Development of ethical decision-making 

Ethical decisions come from a place of conscience. For many, conscience is simply an internal source of reward and punishment. But according to researcher Lawrence Kohlberg, conscience is only one of several ways in which ethical values are represented in the personality. Kohlberg believes there are higher levels of moral development and these are acquired in three stages.

Ethical decision-making in eastern religions 

Traditions, such as Confucianism, animism, Hinduism, Buddhism, and Taoism, have had a similar impact on their cultures. However, they all tend to emphasize different aspects of decisions than does Western academic ethics, which is said to suffer badly from a "God's Eye view" problem. By contrast, these non-Western traditions have emphasized the following:

Trust relationships 

Trust relationships are the foundations of all ethical decisions. One must learn what is good and ethical from some role model or moral example. Religion often raises certain stories about certain people to this level deliberately.

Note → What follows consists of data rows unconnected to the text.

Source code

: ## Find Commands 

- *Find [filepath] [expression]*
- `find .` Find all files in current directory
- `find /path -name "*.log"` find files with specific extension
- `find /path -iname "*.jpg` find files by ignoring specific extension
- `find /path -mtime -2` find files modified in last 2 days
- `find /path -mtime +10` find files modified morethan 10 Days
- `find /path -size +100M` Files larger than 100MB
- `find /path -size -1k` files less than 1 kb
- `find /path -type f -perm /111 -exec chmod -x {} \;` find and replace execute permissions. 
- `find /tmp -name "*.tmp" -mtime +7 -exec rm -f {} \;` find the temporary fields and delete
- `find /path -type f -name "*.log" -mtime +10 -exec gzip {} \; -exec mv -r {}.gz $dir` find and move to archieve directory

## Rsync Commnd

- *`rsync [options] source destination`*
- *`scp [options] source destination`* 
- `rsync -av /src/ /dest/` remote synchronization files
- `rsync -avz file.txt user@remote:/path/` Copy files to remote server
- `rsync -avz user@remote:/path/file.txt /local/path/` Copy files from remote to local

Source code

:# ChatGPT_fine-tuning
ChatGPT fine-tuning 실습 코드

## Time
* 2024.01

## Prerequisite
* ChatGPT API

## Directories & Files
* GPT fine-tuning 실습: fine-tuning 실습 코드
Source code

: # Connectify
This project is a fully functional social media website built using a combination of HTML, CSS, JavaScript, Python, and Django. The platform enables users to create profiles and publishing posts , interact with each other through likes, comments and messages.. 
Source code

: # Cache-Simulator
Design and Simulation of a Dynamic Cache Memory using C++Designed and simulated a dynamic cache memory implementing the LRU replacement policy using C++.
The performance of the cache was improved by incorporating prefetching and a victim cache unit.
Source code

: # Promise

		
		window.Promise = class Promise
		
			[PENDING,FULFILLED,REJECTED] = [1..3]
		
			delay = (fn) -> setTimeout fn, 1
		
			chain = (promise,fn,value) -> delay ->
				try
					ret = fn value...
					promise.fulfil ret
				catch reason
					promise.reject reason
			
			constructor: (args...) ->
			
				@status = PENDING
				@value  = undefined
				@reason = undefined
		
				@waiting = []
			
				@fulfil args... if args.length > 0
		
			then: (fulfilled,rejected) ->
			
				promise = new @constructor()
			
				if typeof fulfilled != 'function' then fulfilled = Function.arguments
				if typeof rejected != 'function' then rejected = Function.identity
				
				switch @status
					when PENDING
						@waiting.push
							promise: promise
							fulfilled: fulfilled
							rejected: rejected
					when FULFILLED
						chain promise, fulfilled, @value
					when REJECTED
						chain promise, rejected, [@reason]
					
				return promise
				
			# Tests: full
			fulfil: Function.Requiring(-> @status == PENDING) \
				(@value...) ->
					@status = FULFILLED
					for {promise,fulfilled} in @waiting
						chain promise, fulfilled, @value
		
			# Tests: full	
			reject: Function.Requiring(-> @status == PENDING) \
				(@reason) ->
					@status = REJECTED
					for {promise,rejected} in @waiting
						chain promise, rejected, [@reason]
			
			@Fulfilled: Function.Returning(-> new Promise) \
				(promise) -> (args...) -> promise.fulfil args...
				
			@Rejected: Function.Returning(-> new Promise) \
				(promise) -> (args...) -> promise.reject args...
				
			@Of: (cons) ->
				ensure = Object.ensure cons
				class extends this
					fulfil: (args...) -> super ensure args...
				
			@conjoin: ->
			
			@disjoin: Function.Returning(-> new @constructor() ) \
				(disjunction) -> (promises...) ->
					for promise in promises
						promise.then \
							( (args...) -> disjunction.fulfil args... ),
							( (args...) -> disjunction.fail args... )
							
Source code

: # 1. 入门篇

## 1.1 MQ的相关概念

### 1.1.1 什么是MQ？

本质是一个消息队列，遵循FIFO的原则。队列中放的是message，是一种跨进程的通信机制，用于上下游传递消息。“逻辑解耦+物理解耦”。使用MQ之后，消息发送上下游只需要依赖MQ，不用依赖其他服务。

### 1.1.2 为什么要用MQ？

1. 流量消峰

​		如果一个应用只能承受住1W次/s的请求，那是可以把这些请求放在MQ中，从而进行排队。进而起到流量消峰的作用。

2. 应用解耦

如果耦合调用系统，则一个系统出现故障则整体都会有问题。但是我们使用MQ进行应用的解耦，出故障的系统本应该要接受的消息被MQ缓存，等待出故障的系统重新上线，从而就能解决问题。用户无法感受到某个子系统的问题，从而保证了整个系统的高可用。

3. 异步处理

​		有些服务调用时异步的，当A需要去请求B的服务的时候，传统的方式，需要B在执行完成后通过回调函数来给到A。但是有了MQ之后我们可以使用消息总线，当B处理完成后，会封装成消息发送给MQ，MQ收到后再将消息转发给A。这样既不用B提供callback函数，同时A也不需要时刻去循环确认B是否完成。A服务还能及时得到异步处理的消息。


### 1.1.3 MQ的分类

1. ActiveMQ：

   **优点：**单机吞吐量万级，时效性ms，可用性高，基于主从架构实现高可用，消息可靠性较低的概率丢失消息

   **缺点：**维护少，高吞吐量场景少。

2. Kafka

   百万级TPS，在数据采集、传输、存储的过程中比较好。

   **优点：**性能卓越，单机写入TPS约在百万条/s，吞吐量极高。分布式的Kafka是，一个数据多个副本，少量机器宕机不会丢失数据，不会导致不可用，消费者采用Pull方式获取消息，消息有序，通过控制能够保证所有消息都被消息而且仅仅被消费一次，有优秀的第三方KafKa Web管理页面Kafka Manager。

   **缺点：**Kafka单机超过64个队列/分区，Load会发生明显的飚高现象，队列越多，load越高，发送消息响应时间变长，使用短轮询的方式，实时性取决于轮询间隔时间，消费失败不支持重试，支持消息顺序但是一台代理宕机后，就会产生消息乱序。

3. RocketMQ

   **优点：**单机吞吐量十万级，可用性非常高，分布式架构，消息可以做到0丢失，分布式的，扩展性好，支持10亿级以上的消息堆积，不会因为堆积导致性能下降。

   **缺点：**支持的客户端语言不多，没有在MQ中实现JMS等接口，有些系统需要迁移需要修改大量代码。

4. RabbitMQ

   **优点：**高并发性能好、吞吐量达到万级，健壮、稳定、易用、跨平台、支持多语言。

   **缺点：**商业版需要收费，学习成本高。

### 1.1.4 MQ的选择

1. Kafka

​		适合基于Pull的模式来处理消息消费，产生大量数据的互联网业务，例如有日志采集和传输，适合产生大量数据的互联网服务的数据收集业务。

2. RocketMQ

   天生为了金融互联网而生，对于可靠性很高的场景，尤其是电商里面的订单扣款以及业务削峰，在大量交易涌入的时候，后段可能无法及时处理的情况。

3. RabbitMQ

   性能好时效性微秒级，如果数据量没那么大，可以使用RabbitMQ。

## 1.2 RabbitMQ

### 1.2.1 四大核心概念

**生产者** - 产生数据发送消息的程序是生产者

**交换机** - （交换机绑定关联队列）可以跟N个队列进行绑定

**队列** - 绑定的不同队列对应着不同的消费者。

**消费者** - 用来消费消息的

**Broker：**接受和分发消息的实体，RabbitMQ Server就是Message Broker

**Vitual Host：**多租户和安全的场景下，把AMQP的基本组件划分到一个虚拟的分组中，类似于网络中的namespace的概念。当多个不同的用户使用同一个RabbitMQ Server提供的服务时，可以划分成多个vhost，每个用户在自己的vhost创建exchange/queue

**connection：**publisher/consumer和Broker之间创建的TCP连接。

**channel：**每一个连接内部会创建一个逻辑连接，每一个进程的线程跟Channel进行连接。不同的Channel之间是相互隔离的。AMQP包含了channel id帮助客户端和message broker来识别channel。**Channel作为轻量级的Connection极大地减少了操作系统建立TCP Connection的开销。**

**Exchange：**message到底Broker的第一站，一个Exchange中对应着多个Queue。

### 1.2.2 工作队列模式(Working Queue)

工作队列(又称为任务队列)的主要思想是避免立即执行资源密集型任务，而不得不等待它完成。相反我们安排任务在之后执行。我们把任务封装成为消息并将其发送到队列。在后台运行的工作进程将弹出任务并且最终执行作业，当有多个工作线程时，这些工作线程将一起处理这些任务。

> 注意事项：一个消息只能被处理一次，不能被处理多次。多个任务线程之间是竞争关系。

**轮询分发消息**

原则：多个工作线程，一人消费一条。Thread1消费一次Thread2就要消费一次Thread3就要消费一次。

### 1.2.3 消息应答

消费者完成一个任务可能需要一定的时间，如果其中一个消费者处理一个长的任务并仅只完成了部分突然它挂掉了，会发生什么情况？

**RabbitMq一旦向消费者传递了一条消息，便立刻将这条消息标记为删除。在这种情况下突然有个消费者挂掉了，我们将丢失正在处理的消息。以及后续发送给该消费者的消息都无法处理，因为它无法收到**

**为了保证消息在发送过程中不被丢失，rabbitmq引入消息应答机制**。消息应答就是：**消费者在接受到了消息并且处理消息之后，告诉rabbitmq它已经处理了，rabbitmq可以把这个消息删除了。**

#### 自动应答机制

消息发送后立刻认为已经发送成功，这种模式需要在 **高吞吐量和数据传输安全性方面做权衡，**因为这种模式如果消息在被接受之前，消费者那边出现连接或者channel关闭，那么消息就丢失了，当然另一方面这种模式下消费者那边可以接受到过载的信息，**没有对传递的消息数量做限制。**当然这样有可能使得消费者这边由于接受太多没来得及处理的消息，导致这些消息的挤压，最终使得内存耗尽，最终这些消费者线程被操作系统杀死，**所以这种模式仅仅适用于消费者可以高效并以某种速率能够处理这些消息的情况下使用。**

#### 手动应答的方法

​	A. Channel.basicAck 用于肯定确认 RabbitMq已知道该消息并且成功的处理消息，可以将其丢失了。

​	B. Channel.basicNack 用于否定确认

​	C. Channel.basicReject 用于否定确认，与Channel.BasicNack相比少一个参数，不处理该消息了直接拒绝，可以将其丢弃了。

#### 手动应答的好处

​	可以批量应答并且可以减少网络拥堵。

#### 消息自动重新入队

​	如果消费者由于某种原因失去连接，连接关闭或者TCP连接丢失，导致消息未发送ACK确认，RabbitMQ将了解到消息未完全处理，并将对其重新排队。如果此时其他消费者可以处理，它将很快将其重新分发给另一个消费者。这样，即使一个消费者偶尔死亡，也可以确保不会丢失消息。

Social principles may apply even when one's decision is isolated to only themselves. For instance we can look at the individual as a collective of identities - a common example is ego and alter-ego. Also one might employ principles like Kant's categorical imperative.

Consistent description 

All ethical and moral judgement attempts to make consistent descriptions of complex situations and difficult decisions.  It is considered to be important because, to those who practice the ethical tradition in which the descriptions are applied, it answers the big question: "How should we live?"

The very questions presupposes that we can define "how" (method), "should" (ambition), "we" (a group seeking consensus), "live" (beings with bodies).

Without this context, ethics is generally just talk implying moral judgement - called normative ethics, and covered again in separate article.

The remainder of this article is about practical approaches to ethical decisions that are observed in ordinary people's daily lives and in politics in particular:

De-escalating 

An ethical decision is often thought of as the one that reduces future conflict.  In sociology and political science, practical and applied ethics itself is often defined as a process of de-escalating moral conflicts to the point of:
 non-violent resolution,
 reducing harm, and
 educating as required so that each participant in a conflict can effectively see the other's point of view
At this point the conflict is unlikely to recur.

Avoiding right vs. wrong 

Without this, we fall back to the simplistic view, which is "I am right and you are wrong and you do what I say." (This is usually called moral absolutism).  This kind of assertion, backed by force, is the basis of much authority and it leads to violence very often.  So much so that it turns out not to be the simplest way to live among humans in the long run, even if it is accepted by small groups (say a whole family) in the short run. However we must also be careful of the opposite - absolute moral relativism, which simply dismisses the concept of ethics entirely by stating there is no such thing as certain rightness.

Right versus right 

A simple, practical view is that ethics balances "right versus right":  if there's a dispute we care to hear, then each side must have some right on it.  However, this presupposes some instinctive moral core of the individual that must recognize right and wrong, else we do not have two individuals asserting "right" and requiring ethical help:  if either in fact secretly believes themselves "wrong" then they are engaging in tactics to reduce the chance of getting caught or alerting others to it, neither of which is studied by ethics.

An environment or context 

Ethics can thus be viewed as a lever but one that rests on a moral fulcrum of pre-existing assumptions, like the bodies of the beings in conflict, placed there by circumstances, environments, situations, mostly out of their control – only the choice of resolution is under their own control.  When the environment or context has some status in the decision, as in ecological ethics, there is said to be a situated ethics. This is not the same as situational ethics which is about single decisions unlikely to recur.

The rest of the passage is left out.